WHAT NEEDS TO BE DONE: Print every record below exactly as it stands, but leave out the pictures.
─── PROVIDED ENTRIES ───
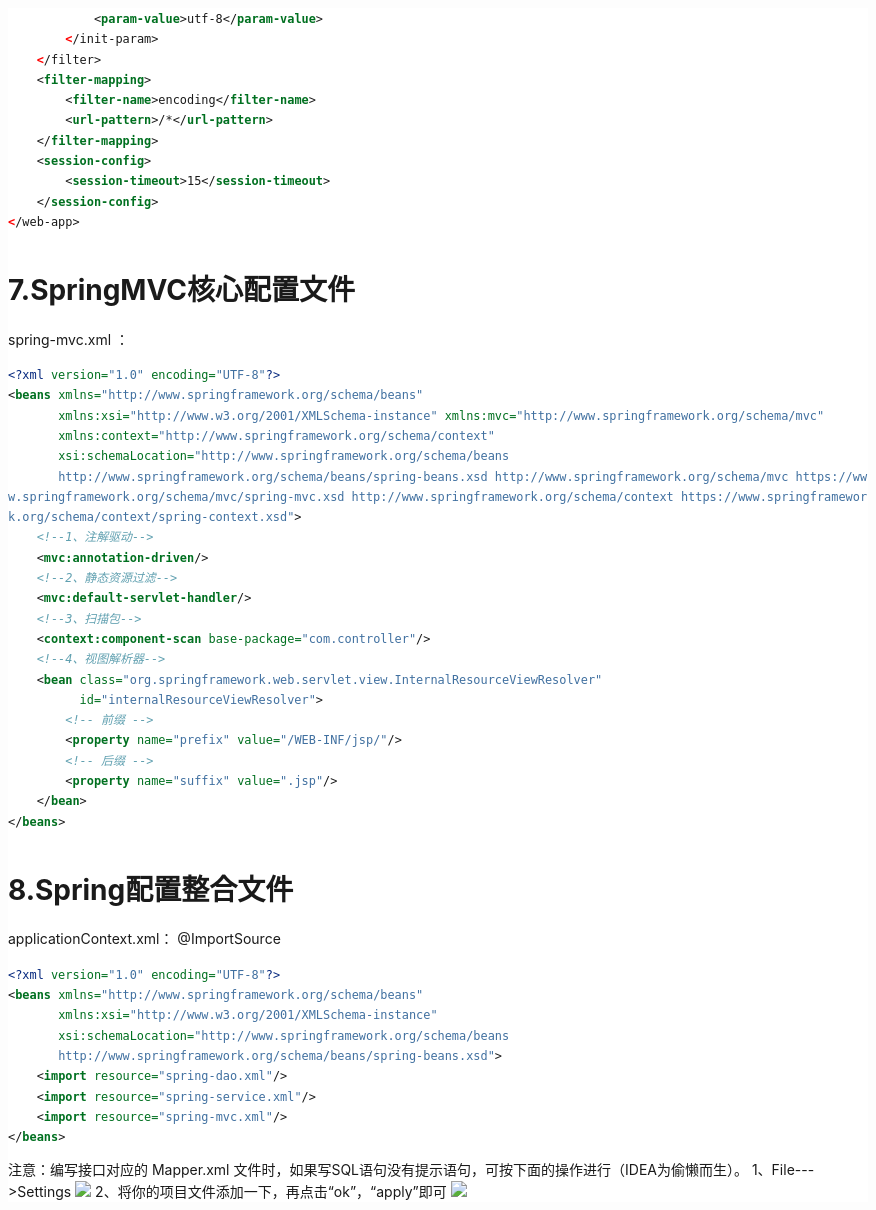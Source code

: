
 ```xml
            <param-value>utf-8</param-value>
        </init-param>
    </filter>
    <filter-mapping>
        <filter-name>encoding</filter-name>
        <url-pattern>/*</url-pattern>
    </filter-mapping>
    <session-config>
        <session-timeout>15</session-timeout>
    </session-config>
</web-app>
```
# 7.SpringMVC核心配置文件
spring-mvc.xml ：
```xml
<?xml version="1.0" encoding="UTF-8"?>
<beans xmlns="http://www.springframework.org/schema/beans"
       xmlns:xsi="http://www.w3.org/2001/XMLSchema-instance" xmlns:mvc="http://www.springframework.org/schema/mvc"
       xmlns:context="http://www.springframework.org/schema/context"
       xsi:schemaLocation="http://www.springframework.org/schema/beans
       http://www.springframework.org/schema/beans/spring-beans.xsd http://www.springframework.org/schema/mvc https://www.springframework.org/schema/mvc/spring-mvc.xsd http://www.springframework.org/schema/context https://www.springframework.org/schema/context/spring-context.xsd">
    <!--1、注解驱动-->
    <mvc:annotation-driven/>
    <!--2、静态资源过滤-->
    <mvc:default-servlet-handler/>
    <!--3、扫描包-->
    <context:component-scan base-package="com.controller"/>
    <!--4、视图解析器-->
    <bean class="org.springframework.web.servlet.view.InternalResourceViewResolver"
          id="internalResourceViewResolver">
        <!-- 前缀 -->
        <property name="prefix" value="/WEB-INF/jsp/"/>
        <!-- 后缀 -->
        <property name="suffix" value=".jsp"/>
    </bean>
</beans>
```
# 8.Spring配置整合文件
applicationContext.xml：
@ImportSource
```xml
<?xml version="1.0" encoding="UTF-8"?>
<beans xmlns="http://www.springframework.org/schema/beans"
       xmlns:xsi="http://www.w3.org/2001/XMLSchema-instance"
       xsi:schemaLocation="http://www.springframework.org/schema/beans
       http://www.springframework.org/schema/beans/spring-beans.xsd">
    <import resource="spring-dao.xml"/>
    <import resource="spring-service.xml"/>
    <import resource="spring-mvc.xml"/>
</beans>
```
注意：编写接口对应的 Mapper.xml 文件时，如果写SQL语句没有提示语句，可按下面的操作进行（IDEA为偷懒而生）。
1、File--->Settings 
![](https://raw.githubusercontent.com/choodsire666/blog-img/main/SSM整合/74ee5157fc1f738f0629628bd03fdf91.png)
2、将你的项目文件添加一下，再点击“ok”，“apply”即可
![](https://raw.githubusercontent.com/choodsire666/blog-img/main/SSM整合/9bbbd1570ed91e81866782ad7e3bda2d.png)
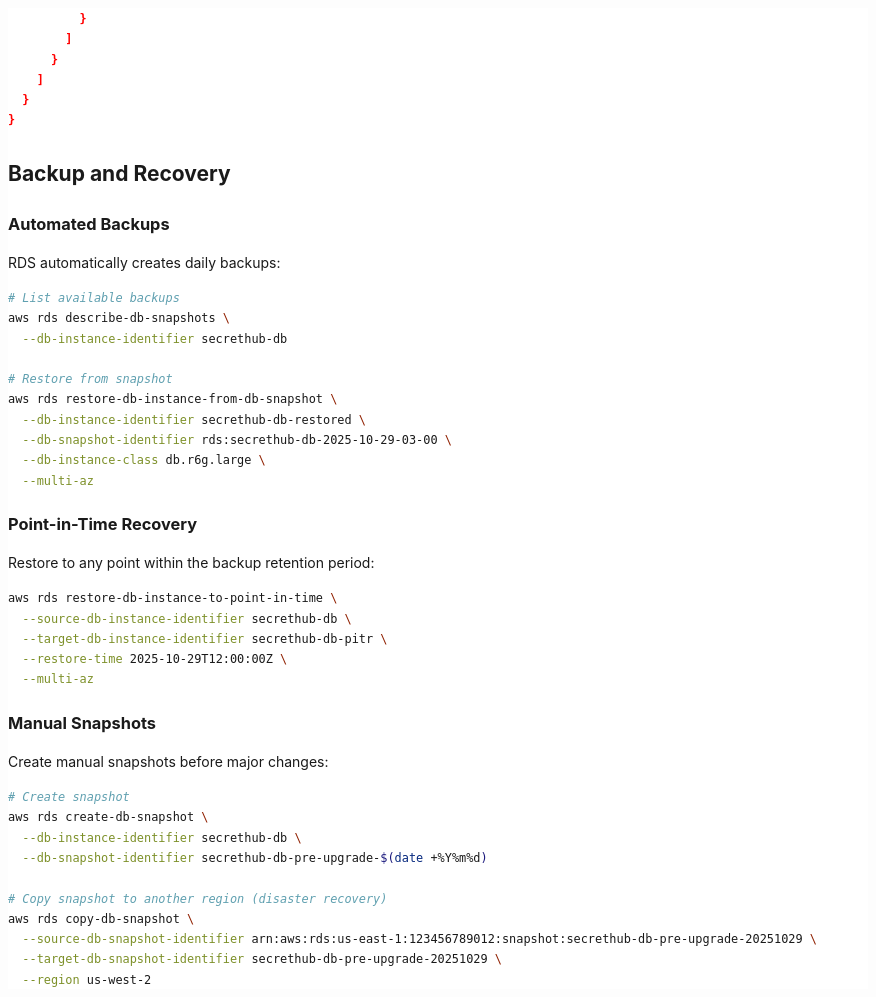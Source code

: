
 ```json
          }
        ]
      }
    ]
  }
}
```

## Backup and Recovery

### Automated Backups

RDS automatically creates daily backups:

```bash
# List available backups
aws rds describe-db-snapshots \
  --db-instance-identifier secrethub-db

# Restore from snapshot
aws rds restore-db-instance-from-db-snapshot \
  --db-instance-identifier secrethub-db-restored \
  --db-snapshot-identifier rds:secrethub-db-2025-10-29-03-00 \
  --db-instance-class db.r6g.large \
  --multi-az
```

### Point-in-Time Recovery

Restore to any point within the backup retention period:

```bash
aws rds restore-db-instance-to-point-in-time \
  --source-db-instance-identifier secrethub-db \
  --target-db-instance-identifier secrethub-db-pitr \
  --restore-time 2025-10-29T12:00:00Z \
  --multi-az
```

### Manual Snapshots

Create manual snapshots before major changes:

```bash
# Create snapshot
aws rds create-db-snapshot \
  --db-instance-identifier secrethub-db \
  --db-snapshot-identifier secrethub-db-pre-upgrade-$(date +%Y%m%d)

# Copy snapshot to another region (disaster recovery)
aws rds copy-db-snapshot \
  --source-db-snapshot-identifier arn:aws:rds:us-east-1:123456789012:snapshot:secrethub-db-pre-upgrade-20251029 \
  --target-db-snapshot-identifier secrethub-db-pre-upgrade-20251029 \
  --region us-west-2
```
───
RESULT OF THE TASK:
Source code

:
 ```xml
            <param-value>utf-8</param-value>
        </init-param>
    </filter>
    <filter-mapping>
        <filter-name>encoding</filter-name>
        <url-pattern>/*</url-pattern>
    </filter-mapping>
    <session-config>
        <session-timeout>15</session-timeout>
    </session-config>
</web-app>
```
# 7.SpringMVC核心配置文件
spring-mvc.xml ：
```xml
<?xml version="1.0" encoding="UTF-8"?>
<beans xmlns="http://www.springframework.org/schema/beans"
       xmlns:xsi="http://www.w3.org/2001/XMLSchema-instance" xmlns:mvc="http://www.springframework.org/schema/mvc"
       xmlns:context="http://www.springframework.org/schema/context"
       xsi:schemaLocation="http://www.springframework.org/schema/beans
       http://www.springframework.org/schema/beans/spring-beans.xsd http://www.springframework.org/schema/mvc https://www.springframework.org/schema/mvc/spring-mvc.xsd http://www.springframework.org/schema/context https://www.springframework.org/schema/context/spring-context.xsd">
    <!--1、注解驱动-->
    <mvc:annotation-driven/>
    <!--2、静态资源过滤-->
    <mvc:default-servlet-handler/>
    <!--3、扫描包-->
    <context:component-scan base-package="com.controller"/>
    <!--4、视图解析器-->
    <bean class="org.springframework.web.servlet.view.InternalResourceViewResolver"
          id="internalResourceViewResolver">
        <!-- 前缀 -->
        <property name="prefix" value="/WEB-INF/jsp/"/>
        <!-- 后缀 -->
        <property name="suffix" value=".jsp"/>
    </bean>
</beans>
```
# 8.Spring配置整合文件
applicationContext.xml：
@ImportSource
```xml
<?xml version="1.0" encoding="UTF-8"?>
<beans xmlns="http://www.springframework.org/schema/beans"
       xmlns:xsi="http://www.w3.org/2001/XMLSchema-instance"
       xsi:schemaLocation="http://www.springframework.org/schema/beans
       http://www.springframework.org/schema/beans/spring-beans.xsd">
    <import resource="spring-dao.xml"/>
    <import resource="spring-service.xml"/>
    <import resource="spring-mvc.xml"/>
</beans>
```
注意：编写接口对应的 Mapper.xml 文件时，如果写SQL语句没有提示语句，可按下面的操作进行（IDEA为偷懒而生）。
1、File--->Settings 
![](https://raw.githubusercontent.com/choodsire666/blog-img/main/SSM整合/74ee5157fc1f738f0629628bd03fdf91.png)
2、将你的项目文件添加一下，再点击“ok”，“apply”即可
![](https://raw.githubusercontent.com/choodsire666/blog-img/main/SSM整合/9bbbd1570ed91e81866782ad7e3bda2d.png)
Source code

:
 ```json
          }
        ]
      }
    ]
  }
}
```

## Backup and Recovery

### Automated Backups

RDS automatically creates daily backups:

```bash
# List available backups
aws rds describe-db-snapshots \
  --db-instance-identifier secrethub-db

# Restore from snapshot
aws rds restore-db-instance-from-db-snapshot \
  --db-instance-identifier secrethub-db-restored \
  --db-snapshot-identifier rds:secrethub-db-2025-10-29-03-00 \
  --db-instance-class db.r6g.large \
  --multi-az
```

### Point-in-Time Recovery

Restore to any point within the backup retention period:

```bash
aws rds restore-db-instance-to-point-in-time \
  --source-db-instance-identifier secrethub-db \
  --target-db-instance-identifier secrethub-db-pitr \
  --restore-time 2025-10-29T12:00:00Z \
  --multi-az
```

### Manual Snapshots

Create manual snapshots before major changes:

```bash
# Create snapshot
aws rds create-db-snapshot \
  --db-instance-identifier secrethub-db \
  --db-snapshot-identifier secrethub-db-pre-upgrade-$(date +%Y%m%d)

# Copy snapshot to another region (disaster recovery)
aws rds copy-db-snapshot \
  --source-db-snapshot-identifier arn:aws:rds:us-east-1:123456789012:snapshot:secrethub-db-pre-upgrade-20251029 \
  --target-db-snapshot-identifier secrethub-db-pre-upgrade-20251029 \
  --region us-west-2
```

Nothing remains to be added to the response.